(Description of the task): Each line in the entries below that holds the string "updateClass" is to be listed.

(Records contained in a dataset):
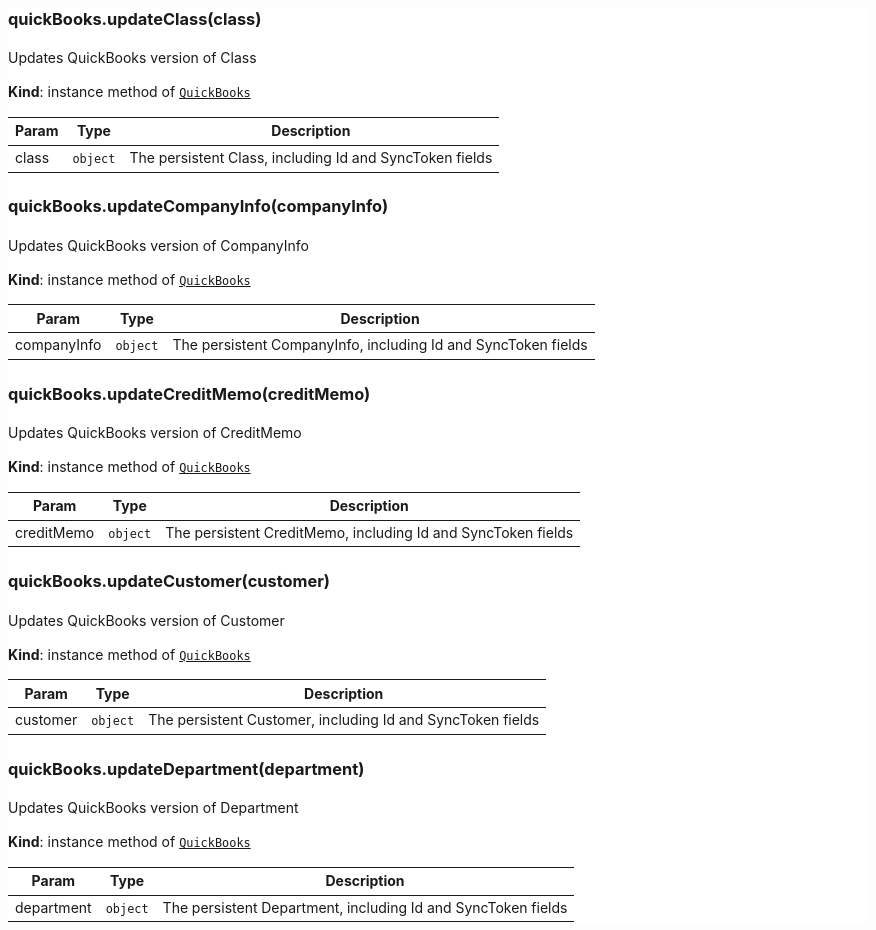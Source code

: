 <a name="QuickBooks+updateClass"></a>

### quickBooks.updateClass(class)
Updates QuickBooks version of Class

**Kind**: instance method of [<code>QuickBooks</code>](#QuickBooks)

| Param | Type | Description |
| --- | --- | --- |
| class | <code>object</code> | The persistent Class, including Id and SyncToken fields |

<a name="QuickBooks+updateCompanyInfo"></a>

### quickBooks.updateCompanyInfo(companyInfo)
Updates QuickBooks version of CompanyInfo

**Kind**: instance method of [<code>QuickBooks</code>](#QuickBooks)

| Param | Type | Description |
| --- | --- | --- |
| companyInfo | <code>object</code> | The persistent CompanyInfo, including Id and SyncToken fields |

<a name="QuickBooks+updateCreditMemo"></a>

### quickBooks.updateCreditMemo(creditMemo)
Updates QuickBooks version of CreditMemo

**Kind**: instance method of [<code>QuickBooks</code>](#QuickBooks)

| Param | Type | Description |
| --- | --- | --- |
| creditMemo | <code>object</code> | The persistent CreditMemo, including Id and SyncToken fields |

<a name="QuickBooks+updateCustomer"></a>

### quickBooks.updateCustomer(customer)
Updates QuickBooks version of Customer

**Kind**: instance method of [<code>QuickBooks</code>](#QuickBooks)

| Param | Type | Description |
| --- | --- | --- |
| customer | <code>object</code> | The persistent Customer, including Id and SyncToken fields |

<a name="QuickBooks+updateDepartment"></a>

### quickBooks.updateDepartment(department)
Updates QuickBooks version of Department

**Kind**: instance method of [<code>QuickBooks</code>](#QuickBooks)

| Param | Type | Description |
| --- | --- | --- |
| department | <code>object</code> | The persistent Department, including Id and SyncToken fields |

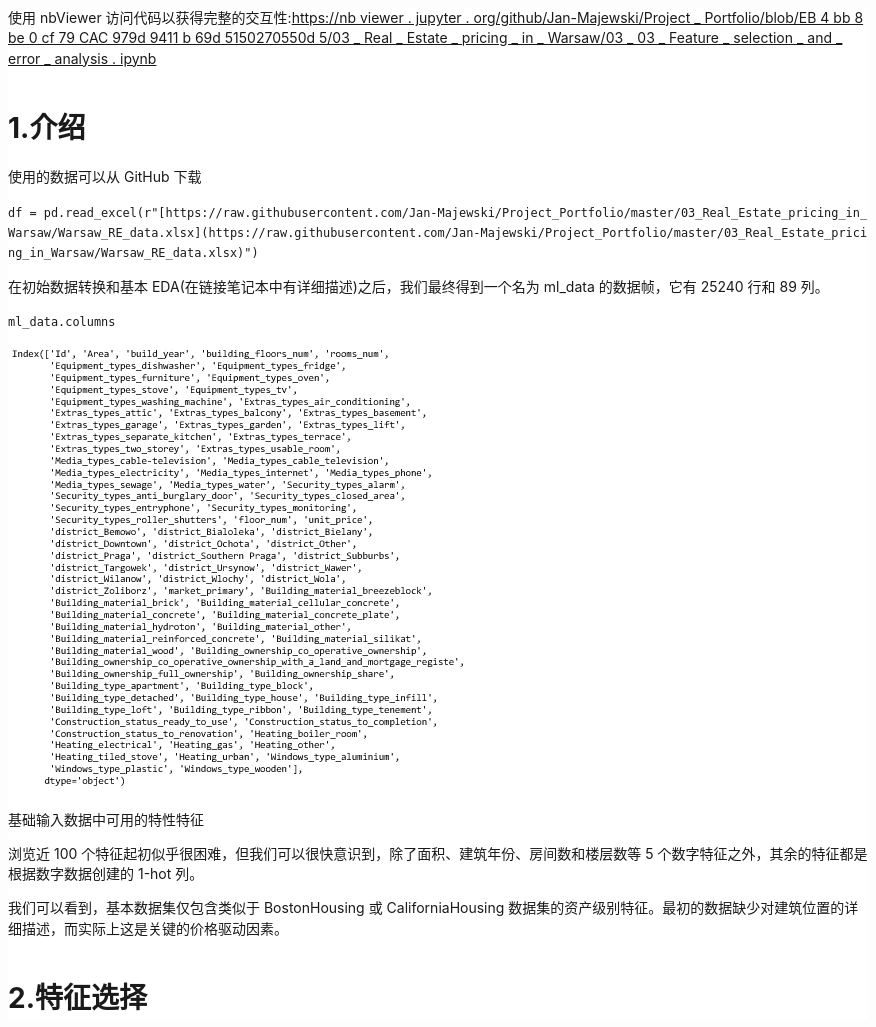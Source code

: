 使用 nbViewer 访问代码以获得完整的交互性:[https://nb viewer . jupyter . org/github/Jan-Majewski/Project _ Portfolio/blob/EB 4 bb 8 be 0 cf 79 CAC 979d 9411 b 69d 5150270550d 5/03 _ Real _ Estate _ pricing _ in _ Warsaw/03 _ 03 _ Feature _ selection _ and _ error _ analysis . ipynb](https://nbviewer.jupyter.org/github/Jan-Majewski/Project_Portfolio/blob/eb4bb8be0cf79cac979d9411b69d5150270550d5/03_Real_Estate_pricing_in_Warsaw/03_03_Feature_selection_and_error_analysis.ipynb)

# 1.介绍

使用的数据可以从 GitHub 下载

```
df = pd.read_excel(r"[https://raw.githubusercontent.com/Jan-Majewski/Project_Portfolio/master/03_Real_Estate_pricing_in_Warsaw/Warsaw_RE_data.xlsx](https://raw.githubusercontent.com/Jan-Majewski/Project_Portfolio/master/03_Real_Estate_pricing_in_Warsaw/Warsaw_RE_data.xlsx)")
```

在初始数据转换和基本 EDA(在链接笔记本中有详细描述)之后，我们最终得到一个名为 ml_data 的数据帧，它有 25240 行和 89 列。

```
ml_data.columns
```

![](img/39b142b4f06aa96fd3cd309299aa6a81.png)

基础输入数据中可用的特性特征

浏览近 100 个特征起初似乎很困难，但我们可以很快意识到，除了面积、建筑年份、房间数和楼层数等 5 个数字特征之外，其余的特征都是根据数字数据创建的 1-hot 列。

我们可以看到，基本数据集仅包含类似于 BostonHousing 或 CaliforniaHousing 数据集的资产级别特征。最初的数据缺少对建筑位置的详细描述，而实际上这是关键的价格驱动因素。

# 2.特征选择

(Reply to the exercise):
: <a name="QuickBooks+updateClass"></a>
### quickBooks.updateClass(class)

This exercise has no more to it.